Exercise prompt:
Could you copy each line of the listing that holds "references"?

[Opening Exercise data section]

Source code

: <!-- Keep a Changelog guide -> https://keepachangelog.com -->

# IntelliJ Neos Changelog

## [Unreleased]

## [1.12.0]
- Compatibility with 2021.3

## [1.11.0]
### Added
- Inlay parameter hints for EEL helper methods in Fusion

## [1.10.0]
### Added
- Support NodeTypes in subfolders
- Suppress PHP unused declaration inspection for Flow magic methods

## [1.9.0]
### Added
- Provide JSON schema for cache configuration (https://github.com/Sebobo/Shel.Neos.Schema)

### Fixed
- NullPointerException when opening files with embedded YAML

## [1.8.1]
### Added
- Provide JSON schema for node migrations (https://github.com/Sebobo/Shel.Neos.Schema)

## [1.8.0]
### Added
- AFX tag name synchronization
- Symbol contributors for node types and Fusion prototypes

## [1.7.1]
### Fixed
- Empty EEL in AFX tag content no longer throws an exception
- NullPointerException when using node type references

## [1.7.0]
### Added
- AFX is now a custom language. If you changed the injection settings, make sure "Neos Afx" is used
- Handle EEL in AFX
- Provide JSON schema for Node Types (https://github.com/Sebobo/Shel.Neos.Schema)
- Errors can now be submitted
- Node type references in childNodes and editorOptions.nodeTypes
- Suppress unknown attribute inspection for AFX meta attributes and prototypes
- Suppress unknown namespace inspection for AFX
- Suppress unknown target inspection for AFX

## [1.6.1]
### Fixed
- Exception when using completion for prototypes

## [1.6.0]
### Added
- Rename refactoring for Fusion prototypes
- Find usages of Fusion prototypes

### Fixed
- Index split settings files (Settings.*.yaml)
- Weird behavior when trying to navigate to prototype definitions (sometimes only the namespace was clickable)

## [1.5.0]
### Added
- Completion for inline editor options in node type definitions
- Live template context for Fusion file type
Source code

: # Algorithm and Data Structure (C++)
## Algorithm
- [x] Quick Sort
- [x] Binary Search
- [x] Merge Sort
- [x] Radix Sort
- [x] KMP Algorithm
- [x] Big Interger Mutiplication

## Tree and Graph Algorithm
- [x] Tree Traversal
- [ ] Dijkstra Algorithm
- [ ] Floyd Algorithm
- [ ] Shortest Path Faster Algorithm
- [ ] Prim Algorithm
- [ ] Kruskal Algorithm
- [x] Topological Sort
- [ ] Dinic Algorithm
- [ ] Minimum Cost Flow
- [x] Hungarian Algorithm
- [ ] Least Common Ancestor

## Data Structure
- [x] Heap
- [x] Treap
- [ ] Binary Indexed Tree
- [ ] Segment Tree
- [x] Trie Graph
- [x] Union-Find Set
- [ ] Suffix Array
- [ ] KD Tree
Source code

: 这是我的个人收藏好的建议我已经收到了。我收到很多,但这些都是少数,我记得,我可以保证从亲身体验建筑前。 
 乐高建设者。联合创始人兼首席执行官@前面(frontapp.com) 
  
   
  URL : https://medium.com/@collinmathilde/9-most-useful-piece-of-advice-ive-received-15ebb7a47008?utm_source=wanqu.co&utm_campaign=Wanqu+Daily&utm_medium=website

[Closing Exercise data section]

Written solution:
- NullPointerException when using node type references
- Node type references in childNodes and editorOptions.nodeTypes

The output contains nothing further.